Thrombophilia is typically inherited in an autosomal dominant fashion, with homozygous or compound heterozygous individuals frequently demonstrating a more severe phenotype than heterozygous individuals.

Included Gene(s) (5):

F2 F5 PROC PROS1 SERPINC1

 

Emerging Evidence Gene(s) (33):

Emerging evidence genes can also be included. These genes do not have a clear association with thrombophilia related recurrent pregnancy, but emerging evidence suggests that they may play a role in disease pathogenesis.

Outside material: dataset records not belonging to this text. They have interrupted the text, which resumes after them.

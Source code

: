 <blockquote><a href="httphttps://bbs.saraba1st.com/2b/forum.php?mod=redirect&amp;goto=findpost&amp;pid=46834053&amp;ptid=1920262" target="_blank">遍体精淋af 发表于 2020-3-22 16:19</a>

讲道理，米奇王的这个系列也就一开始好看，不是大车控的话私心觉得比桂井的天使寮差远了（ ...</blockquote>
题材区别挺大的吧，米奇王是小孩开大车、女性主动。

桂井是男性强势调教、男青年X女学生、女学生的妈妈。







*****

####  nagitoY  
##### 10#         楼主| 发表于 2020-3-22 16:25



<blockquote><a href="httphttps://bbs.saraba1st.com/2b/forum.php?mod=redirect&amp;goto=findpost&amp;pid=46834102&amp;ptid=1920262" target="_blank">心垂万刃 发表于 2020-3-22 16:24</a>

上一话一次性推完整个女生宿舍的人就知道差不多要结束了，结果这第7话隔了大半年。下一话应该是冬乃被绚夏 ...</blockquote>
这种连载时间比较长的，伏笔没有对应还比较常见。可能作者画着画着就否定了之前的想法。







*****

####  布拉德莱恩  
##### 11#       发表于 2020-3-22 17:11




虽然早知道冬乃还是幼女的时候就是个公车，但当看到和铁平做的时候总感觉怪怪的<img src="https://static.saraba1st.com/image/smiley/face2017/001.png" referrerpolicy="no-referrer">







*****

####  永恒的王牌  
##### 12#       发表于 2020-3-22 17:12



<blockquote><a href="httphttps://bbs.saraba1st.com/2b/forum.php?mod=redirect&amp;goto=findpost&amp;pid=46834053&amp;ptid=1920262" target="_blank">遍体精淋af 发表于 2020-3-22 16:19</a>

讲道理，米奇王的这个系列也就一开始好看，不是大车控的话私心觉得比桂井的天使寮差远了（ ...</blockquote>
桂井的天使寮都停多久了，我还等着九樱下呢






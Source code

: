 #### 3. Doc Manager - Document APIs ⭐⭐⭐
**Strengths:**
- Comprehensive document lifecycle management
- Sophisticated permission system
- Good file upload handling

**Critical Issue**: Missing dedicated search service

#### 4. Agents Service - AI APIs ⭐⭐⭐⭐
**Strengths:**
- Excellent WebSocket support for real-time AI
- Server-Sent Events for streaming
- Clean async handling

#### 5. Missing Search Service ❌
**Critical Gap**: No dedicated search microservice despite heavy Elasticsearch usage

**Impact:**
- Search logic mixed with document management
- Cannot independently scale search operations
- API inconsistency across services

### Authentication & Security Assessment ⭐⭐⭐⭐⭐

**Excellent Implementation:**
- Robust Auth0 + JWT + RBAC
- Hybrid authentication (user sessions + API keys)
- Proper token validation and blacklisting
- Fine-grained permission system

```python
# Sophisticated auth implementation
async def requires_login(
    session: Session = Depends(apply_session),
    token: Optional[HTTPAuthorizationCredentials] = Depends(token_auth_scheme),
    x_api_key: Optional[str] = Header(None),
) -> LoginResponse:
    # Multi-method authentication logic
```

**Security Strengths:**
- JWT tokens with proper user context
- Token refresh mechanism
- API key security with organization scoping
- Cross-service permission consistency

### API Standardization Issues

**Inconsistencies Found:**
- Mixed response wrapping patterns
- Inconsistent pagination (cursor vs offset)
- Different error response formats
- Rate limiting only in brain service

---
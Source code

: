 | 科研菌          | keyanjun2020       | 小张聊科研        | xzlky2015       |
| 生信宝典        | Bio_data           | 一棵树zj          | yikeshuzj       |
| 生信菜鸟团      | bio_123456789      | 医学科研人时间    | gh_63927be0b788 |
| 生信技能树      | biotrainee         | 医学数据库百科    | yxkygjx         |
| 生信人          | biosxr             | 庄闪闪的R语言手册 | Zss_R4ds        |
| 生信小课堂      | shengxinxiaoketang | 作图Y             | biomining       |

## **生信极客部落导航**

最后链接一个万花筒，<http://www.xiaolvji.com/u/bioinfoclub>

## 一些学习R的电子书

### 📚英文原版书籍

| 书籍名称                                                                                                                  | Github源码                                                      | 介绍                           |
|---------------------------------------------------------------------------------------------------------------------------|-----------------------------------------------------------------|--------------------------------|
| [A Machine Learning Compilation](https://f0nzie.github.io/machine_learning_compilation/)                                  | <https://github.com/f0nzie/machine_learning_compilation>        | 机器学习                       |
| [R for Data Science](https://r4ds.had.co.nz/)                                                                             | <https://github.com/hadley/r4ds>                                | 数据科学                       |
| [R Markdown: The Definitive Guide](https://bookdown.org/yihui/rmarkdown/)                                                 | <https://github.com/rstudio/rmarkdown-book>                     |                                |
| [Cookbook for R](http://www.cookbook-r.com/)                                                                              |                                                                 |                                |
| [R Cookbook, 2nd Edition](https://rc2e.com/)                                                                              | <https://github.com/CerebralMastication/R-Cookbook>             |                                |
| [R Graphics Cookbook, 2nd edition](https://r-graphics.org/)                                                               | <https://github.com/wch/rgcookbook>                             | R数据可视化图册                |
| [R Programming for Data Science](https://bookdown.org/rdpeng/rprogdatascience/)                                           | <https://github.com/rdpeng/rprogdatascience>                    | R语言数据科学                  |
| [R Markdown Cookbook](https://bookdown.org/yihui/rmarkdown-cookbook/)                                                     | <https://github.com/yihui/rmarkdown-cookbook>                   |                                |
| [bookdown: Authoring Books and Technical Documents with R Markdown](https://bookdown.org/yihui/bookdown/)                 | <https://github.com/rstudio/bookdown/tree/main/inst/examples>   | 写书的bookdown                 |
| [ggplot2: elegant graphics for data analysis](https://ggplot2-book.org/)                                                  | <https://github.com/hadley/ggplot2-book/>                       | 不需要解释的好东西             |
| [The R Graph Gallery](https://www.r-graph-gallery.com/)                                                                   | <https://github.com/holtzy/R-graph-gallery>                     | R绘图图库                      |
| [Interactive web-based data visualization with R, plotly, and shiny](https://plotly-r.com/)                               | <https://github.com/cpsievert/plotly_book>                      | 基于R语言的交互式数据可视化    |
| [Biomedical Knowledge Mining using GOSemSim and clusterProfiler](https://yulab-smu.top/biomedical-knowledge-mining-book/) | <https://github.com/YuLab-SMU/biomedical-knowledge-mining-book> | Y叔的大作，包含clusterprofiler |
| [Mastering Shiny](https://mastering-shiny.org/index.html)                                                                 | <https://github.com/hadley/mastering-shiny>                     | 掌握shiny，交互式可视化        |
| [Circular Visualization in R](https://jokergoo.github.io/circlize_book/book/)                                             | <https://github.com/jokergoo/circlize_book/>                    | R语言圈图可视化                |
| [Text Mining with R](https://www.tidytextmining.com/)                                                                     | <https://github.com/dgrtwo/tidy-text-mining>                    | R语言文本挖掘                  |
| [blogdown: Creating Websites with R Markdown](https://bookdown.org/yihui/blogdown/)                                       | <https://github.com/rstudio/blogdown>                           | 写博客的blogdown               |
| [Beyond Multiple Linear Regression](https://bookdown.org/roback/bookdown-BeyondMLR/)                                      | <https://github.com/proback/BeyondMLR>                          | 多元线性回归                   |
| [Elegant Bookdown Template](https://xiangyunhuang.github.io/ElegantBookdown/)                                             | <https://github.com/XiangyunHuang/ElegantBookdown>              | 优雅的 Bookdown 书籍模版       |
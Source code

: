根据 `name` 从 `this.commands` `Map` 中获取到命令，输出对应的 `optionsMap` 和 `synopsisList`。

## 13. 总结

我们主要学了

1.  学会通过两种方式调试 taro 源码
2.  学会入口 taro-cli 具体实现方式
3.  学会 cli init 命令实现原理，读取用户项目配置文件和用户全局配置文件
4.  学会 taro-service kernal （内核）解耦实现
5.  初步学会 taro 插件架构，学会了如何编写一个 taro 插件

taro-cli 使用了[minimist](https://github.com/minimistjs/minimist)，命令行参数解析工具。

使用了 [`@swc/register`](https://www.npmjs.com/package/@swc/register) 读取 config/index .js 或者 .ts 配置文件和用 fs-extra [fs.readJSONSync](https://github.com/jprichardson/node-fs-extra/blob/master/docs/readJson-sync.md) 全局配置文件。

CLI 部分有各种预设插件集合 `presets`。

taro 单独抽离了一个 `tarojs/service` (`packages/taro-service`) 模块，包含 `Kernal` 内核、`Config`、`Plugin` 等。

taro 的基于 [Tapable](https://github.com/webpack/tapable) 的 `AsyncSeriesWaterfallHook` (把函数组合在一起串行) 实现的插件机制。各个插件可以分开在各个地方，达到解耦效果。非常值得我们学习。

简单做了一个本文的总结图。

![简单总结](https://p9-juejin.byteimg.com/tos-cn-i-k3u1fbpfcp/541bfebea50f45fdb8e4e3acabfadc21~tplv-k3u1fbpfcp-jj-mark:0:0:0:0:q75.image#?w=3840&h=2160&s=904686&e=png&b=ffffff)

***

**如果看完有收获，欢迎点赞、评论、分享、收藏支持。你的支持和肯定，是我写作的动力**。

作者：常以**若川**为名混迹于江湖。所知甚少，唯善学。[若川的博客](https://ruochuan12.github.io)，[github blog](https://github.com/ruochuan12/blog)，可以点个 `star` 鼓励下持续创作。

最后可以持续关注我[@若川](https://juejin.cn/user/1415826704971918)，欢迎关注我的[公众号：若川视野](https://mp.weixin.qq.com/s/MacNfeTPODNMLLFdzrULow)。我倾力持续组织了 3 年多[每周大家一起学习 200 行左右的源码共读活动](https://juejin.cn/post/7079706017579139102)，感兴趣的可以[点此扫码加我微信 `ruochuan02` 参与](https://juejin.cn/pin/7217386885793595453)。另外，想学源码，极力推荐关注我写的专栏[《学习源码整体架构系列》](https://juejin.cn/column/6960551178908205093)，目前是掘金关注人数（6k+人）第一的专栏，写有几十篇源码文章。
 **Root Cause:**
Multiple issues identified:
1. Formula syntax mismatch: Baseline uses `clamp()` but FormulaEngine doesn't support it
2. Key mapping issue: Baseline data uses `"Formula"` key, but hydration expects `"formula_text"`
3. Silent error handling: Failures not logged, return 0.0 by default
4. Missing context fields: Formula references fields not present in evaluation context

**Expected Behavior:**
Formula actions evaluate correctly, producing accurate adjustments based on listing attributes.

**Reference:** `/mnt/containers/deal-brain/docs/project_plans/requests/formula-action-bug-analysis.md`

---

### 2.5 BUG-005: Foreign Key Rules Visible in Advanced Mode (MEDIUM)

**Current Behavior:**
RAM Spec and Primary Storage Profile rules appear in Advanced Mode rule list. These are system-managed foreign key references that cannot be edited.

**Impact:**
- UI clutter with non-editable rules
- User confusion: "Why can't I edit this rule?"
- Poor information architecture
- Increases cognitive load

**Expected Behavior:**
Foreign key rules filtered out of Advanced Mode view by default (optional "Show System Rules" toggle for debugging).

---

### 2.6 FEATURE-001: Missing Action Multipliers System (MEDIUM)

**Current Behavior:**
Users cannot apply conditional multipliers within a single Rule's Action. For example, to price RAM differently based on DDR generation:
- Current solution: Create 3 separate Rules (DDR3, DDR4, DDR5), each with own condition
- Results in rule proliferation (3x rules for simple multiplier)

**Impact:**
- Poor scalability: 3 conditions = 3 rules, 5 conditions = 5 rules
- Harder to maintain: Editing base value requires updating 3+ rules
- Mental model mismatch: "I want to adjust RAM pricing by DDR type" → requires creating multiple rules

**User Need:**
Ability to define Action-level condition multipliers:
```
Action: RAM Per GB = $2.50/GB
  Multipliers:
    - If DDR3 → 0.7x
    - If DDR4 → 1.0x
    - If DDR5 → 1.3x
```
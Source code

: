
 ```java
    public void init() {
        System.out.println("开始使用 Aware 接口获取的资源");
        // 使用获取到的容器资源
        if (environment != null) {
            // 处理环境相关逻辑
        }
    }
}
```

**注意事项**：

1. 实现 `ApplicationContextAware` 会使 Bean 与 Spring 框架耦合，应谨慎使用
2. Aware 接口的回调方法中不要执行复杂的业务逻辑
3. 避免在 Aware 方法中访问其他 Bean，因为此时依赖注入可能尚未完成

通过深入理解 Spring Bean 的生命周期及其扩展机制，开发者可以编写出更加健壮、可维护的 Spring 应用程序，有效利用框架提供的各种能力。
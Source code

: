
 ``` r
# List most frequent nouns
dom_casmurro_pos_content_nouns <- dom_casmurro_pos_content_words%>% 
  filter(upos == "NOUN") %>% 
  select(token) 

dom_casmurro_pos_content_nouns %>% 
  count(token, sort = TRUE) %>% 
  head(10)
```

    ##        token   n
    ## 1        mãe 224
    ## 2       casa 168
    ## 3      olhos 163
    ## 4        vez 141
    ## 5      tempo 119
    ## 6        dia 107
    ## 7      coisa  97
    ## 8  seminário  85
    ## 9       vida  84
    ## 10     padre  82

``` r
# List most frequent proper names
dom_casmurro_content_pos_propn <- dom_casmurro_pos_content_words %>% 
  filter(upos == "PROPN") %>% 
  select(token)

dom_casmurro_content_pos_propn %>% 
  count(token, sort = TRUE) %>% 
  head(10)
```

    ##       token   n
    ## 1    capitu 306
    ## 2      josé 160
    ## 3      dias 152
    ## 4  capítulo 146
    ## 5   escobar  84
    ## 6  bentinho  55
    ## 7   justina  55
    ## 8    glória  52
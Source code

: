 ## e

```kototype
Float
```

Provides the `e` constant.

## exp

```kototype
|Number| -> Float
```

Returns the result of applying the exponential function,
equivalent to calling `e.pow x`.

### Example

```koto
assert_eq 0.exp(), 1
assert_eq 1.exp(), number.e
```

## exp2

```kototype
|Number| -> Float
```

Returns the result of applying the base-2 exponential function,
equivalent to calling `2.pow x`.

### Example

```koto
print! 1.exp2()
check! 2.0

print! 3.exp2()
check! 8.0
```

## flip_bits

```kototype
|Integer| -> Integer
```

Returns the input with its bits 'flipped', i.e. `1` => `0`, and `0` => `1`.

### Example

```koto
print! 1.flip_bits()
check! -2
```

ACE F12 F7 GP1BA ITGB3 PLAT SERPINF1
CBS F13A1 F8 GP1BB KLKB1 PLAUR TFPI
CPB2 F13B F9 GP5 MTHFR PLG THBD
F10 F2R FGA GP9 MTR PROCR F11
F3 FGB ITGA2 MTRR SERPINE1

 

References:

  • Martinelli I, Taioli E, Cetin I, et al. Mutations in coagulation factors in women with unexplained late fetal loss. N Engl J Med. 2000;343(14):1015-8.
  • Lissalde-lavigne G, Fabbro-peray P, Cochery-nouvellon E, et al. Factor V Leiden and prothrombin G20210A polymorphisms as risk factors for miscarriage during a first intended pregnancy: the matched case-control ‘NOHA first’ study. J Thromb Haemost. 2005;3(10):2178-84.
  • Rosendaal FR, Reitsma PH. Genetics of venous thrombosis. J Thromb Haemost. 2009;7 Suppl 1:301-4.

 

Sex Chromosome Aneuploidy

Sex chromosome aneuploidy is the presence of an abnormal number of sex chromosomes. Male individuals typically have 46 chromosomes, including one X chromosome and one Y chromosome, while females typically have 46 chromosomes, including two X chromosomes. The most common sex chromosome abnormality in females leading to infertility is Turner syndrome, which occurs in 1 in 2,500 females (Culen et al, 2017). Turner syndrome results when one normal X chromosome is present in a female’s cells and the other sex chromosome is missing or structurally altered. Females with Turner syndrome typically have short stature, cardiac abnormalities, and ovarian insufficiency. Approximately 2-5% of individuals with Turner syndrome may become pregnant spontaneously, although many women may become pregnant through the use of assisted reproductive technologies (ART) (Karnis et al, 2012).

Included Disorders:

This panel assesses the following disorders:

  • Turner syndrome
  • Other sex chromosome abnormalities

Inheritance:

Sex chromosome aneuploidies are typically not inherited but rather occur as random errors that occur during cell division in the formation of sperm and egg cells in a parent.

Assayed Regions:

X and Y chromosomes

 

References:

  • Culen C, Ertl DA, Schubert K, Bartha-doering L, Haeusler G. Care of girls and women with Turner syndrome: beyond growth and hormones. Endocr Connect. 2017;6(4):R39-R51.
  • Karnis MF. Fertility, pregnancy, and medical management of Turner syndrome in the reproductive years. Fertil Steril. 2012;98(4):787-91.